The cuts represent about 12 percent of the 3,900 employees in the textile-effects unit, acquired from Ciba Specialty Chemicals in June 2006, said Huntsman spokesman Guy Wolff. Production of textile chemicals will be reduced in Langweid, Germany, affecting 150 of 350 jobs at the site, Wolff said. Sales offices and customer laboratories will be reduced by half, he said.
Most of the moves will be implemented in a year and are intended to cut annual costs by $60 million, the company said Tuesday in a statement. Apollo unit Hexion Specialty Chemicals cited weak textile-effects earnings in a failed lawsuit to cancel its $6.5 billion Huntsman acquisition. Salt Lake City-based Huntsman, which is run from The Woodlands, Texas, eliminated 650 jobs in the unit in a restructuring effort announced in October 2006.
"The intent of the restructuring is to simplify the organization and move the center of gravity more toward Asia, because this is where the industry is moving," Wolff said Wednesday in a phone interview from Basel, Switzerland. "This is part of a five-year plan that started in October 2006."
The current cost cuts are focused on businesses that serve apparel and home-textile markets, Wolff said.
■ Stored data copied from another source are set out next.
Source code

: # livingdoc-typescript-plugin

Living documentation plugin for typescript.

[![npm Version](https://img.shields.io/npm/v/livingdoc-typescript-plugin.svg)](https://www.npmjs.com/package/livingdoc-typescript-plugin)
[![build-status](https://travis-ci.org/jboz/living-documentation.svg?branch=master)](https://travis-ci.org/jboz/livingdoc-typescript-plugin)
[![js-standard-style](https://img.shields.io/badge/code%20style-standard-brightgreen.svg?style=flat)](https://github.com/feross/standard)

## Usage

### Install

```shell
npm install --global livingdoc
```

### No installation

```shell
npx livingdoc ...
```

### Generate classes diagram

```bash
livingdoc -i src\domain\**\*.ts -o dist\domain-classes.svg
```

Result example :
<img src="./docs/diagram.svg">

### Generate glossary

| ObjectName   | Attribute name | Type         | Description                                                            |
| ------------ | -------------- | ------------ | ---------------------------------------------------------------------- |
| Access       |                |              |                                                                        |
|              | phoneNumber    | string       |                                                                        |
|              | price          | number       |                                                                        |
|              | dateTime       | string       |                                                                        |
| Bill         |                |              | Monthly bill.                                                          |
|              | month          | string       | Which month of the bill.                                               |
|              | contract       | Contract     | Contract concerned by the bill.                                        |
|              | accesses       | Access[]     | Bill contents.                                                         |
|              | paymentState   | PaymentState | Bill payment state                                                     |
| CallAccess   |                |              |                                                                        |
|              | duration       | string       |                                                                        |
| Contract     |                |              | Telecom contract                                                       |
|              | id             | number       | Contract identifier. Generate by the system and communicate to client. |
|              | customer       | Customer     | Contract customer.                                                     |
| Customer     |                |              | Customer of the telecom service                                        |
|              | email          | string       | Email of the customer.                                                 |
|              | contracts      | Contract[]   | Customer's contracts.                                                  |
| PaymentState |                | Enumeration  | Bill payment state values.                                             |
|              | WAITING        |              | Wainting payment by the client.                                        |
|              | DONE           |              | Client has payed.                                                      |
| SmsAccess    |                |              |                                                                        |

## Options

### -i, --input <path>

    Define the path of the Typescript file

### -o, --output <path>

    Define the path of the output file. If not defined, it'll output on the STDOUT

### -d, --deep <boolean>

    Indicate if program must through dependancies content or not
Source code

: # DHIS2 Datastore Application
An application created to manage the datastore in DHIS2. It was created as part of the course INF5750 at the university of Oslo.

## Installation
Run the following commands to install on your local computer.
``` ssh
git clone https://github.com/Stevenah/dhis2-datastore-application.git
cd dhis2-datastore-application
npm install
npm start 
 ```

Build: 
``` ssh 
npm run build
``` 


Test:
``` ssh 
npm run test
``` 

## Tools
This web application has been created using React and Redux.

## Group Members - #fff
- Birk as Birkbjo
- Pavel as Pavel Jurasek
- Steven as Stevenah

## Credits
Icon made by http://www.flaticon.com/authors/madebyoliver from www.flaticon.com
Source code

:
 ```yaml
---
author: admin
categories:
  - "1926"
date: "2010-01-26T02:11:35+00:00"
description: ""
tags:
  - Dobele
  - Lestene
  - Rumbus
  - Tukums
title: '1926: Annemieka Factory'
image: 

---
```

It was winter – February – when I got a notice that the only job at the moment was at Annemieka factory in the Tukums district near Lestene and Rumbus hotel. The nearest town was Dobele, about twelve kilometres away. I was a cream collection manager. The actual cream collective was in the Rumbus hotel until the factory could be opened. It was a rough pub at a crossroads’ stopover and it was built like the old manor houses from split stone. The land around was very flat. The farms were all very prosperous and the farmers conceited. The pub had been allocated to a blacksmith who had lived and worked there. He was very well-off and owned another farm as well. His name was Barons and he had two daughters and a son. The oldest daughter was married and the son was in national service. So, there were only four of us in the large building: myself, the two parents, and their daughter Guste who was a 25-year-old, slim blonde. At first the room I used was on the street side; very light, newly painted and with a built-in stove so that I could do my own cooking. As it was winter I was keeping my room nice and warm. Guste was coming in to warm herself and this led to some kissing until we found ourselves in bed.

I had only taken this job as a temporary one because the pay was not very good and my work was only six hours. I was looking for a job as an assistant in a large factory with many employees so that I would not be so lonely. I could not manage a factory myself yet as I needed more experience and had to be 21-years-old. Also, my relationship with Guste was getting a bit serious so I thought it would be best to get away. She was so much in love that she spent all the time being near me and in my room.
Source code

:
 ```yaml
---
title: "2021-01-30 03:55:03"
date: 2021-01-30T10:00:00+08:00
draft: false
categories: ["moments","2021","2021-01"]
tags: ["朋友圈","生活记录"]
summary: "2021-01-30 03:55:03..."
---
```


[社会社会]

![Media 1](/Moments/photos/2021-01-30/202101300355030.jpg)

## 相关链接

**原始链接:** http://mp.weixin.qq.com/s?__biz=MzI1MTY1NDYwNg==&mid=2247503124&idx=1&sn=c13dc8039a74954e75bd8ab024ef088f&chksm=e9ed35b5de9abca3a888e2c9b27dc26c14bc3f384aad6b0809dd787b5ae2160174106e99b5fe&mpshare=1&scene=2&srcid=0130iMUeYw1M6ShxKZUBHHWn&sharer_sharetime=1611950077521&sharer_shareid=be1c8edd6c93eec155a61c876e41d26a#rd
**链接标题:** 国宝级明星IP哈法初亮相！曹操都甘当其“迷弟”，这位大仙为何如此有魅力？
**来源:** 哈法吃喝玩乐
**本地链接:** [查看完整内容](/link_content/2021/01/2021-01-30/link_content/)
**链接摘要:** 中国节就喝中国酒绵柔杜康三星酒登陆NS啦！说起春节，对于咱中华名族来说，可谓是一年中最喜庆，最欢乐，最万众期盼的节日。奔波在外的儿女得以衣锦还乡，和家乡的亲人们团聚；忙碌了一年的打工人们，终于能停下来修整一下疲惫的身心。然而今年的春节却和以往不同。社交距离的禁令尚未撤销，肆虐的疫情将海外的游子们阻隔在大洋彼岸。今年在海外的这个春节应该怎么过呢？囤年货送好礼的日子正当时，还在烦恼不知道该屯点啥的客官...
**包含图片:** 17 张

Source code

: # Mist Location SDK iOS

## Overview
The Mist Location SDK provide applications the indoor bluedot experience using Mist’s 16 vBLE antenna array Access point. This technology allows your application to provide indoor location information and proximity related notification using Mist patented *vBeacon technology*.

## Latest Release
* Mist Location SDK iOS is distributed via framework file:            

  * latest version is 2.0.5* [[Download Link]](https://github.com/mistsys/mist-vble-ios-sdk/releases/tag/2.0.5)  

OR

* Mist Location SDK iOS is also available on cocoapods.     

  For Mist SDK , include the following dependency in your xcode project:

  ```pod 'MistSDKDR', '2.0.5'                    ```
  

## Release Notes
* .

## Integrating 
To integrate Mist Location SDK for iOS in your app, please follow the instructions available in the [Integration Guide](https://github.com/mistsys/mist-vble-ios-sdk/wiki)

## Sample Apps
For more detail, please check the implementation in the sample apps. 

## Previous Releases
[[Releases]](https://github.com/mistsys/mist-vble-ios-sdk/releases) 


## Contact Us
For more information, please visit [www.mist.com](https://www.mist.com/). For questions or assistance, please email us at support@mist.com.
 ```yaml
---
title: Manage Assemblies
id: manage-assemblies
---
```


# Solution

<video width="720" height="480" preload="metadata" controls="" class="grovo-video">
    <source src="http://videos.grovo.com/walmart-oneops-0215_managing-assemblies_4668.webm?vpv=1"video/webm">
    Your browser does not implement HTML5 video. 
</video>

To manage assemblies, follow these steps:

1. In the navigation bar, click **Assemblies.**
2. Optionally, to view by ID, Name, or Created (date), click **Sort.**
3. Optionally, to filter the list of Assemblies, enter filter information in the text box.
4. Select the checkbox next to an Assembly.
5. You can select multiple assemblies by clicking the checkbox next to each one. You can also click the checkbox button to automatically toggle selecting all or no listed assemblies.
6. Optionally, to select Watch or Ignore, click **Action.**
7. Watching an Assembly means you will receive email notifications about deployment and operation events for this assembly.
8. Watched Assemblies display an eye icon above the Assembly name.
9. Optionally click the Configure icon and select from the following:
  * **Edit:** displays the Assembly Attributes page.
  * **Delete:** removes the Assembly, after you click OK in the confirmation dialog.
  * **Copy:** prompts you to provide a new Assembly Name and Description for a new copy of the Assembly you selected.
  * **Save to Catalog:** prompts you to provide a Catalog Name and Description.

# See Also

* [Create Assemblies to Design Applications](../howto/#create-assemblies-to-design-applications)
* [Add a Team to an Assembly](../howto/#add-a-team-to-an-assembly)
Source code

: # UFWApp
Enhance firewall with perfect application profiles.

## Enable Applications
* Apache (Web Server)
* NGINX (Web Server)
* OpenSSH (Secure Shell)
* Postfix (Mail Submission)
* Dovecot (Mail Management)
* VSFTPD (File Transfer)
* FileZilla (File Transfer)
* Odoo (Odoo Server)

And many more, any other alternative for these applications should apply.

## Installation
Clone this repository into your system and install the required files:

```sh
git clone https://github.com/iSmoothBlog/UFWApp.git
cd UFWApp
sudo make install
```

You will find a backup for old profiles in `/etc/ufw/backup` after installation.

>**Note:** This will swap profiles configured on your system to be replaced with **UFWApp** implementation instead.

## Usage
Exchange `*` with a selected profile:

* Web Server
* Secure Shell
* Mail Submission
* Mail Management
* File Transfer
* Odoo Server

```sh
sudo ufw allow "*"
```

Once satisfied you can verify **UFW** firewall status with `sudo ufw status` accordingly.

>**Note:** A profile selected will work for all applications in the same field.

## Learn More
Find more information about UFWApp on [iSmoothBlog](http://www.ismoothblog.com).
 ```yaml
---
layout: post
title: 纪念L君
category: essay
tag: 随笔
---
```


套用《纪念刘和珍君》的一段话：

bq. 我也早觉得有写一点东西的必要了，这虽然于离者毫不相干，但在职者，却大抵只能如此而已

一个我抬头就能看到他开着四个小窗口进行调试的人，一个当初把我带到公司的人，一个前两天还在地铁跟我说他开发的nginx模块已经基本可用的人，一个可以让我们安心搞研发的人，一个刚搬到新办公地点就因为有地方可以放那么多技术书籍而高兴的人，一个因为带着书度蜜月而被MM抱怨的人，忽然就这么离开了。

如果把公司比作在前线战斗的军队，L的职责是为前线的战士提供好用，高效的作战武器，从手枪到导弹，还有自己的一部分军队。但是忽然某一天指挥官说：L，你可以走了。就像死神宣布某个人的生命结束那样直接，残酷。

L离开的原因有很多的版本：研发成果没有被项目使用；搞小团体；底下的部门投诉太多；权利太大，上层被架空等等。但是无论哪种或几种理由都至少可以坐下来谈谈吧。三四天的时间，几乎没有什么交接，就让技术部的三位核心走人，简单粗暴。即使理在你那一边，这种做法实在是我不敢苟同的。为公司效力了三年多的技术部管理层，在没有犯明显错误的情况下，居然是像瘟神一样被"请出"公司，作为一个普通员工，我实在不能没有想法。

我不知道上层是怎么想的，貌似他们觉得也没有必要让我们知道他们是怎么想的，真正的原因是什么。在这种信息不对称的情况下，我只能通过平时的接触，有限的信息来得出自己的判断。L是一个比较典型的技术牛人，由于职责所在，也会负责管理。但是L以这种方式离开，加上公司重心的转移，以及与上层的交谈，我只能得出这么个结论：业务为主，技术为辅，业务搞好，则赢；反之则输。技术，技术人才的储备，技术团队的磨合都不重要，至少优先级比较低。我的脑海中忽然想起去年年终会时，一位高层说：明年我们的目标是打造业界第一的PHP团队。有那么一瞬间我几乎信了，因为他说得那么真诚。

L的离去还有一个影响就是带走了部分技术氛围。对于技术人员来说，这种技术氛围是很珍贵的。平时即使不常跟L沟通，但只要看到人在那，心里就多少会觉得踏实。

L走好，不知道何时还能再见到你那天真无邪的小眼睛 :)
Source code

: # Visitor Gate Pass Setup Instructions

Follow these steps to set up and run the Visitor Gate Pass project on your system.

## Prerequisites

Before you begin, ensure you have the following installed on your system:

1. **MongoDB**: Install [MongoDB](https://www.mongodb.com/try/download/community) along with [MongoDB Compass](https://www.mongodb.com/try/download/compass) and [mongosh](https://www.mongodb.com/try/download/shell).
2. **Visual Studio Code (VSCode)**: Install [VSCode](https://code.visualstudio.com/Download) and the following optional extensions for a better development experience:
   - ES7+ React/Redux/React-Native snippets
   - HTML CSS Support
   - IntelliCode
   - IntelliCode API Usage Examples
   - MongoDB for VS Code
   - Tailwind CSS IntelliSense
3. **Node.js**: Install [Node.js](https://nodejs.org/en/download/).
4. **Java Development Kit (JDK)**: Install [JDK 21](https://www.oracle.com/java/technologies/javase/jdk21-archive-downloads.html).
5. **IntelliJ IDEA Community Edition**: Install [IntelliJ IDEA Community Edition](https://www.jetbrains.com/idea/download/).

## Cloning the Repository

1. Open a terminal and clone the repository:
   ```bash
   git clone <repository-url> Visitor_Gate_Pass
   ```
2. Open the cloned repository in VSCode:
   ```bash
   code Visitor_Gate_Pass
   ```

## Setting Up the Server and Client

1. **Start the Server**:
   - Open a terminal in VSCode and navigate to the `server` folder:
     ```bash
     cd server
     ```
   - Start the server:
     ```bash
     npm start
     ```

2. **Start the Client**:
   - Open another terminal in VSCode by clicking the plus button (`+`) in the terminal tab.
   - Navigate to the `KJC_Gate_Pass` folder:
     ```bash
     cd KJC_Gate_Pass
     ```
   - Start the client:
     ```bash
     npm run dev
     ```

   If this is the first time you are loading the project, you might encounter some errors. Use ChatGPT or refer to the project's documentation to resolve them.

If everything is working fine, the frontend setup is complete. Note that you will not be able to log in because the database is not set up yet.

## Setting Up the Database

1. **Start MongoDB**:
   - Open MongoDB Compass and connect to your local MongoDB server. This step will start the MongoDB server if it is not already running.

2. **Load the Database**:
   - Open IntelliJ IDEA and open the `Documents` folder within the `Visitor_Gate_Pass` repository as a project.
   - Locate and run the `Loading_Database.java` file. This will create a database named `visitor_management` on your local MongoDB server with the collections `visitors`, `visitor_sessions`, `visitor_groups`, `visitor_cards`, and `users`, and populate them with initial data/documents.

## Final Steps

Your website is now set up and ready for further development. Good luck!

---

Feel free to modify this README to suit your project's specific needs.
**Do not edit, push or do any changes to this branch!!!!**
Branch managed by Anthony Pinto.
The specialty- textiles business, which serves carpet and automotive markets, will remain centered in Europe and North America, he said.
Huntsman is closing a dozen technical labs available to customers and about 20 sales offices, Wolff said. Unprofitable products are being eliminated, and some customers will be shed, he said. New products will be developed to serve faster-growing markets in China and India, he said.
Profit in Huntsman's materials-and-effects segment, which includes textile effects, fell 14 percent through the first nine months of the year, while the company's earnings from all units before interest, taxes, depreciation and amortization doubled, the company said in a Nov. 6 statement.
Huntsman fell 23 cents, or 3.7 percent, to close Wednesday at $5.91, the lowest closing price since the shares were sold to the public in February 2005. The shares have declined 77 percent this year.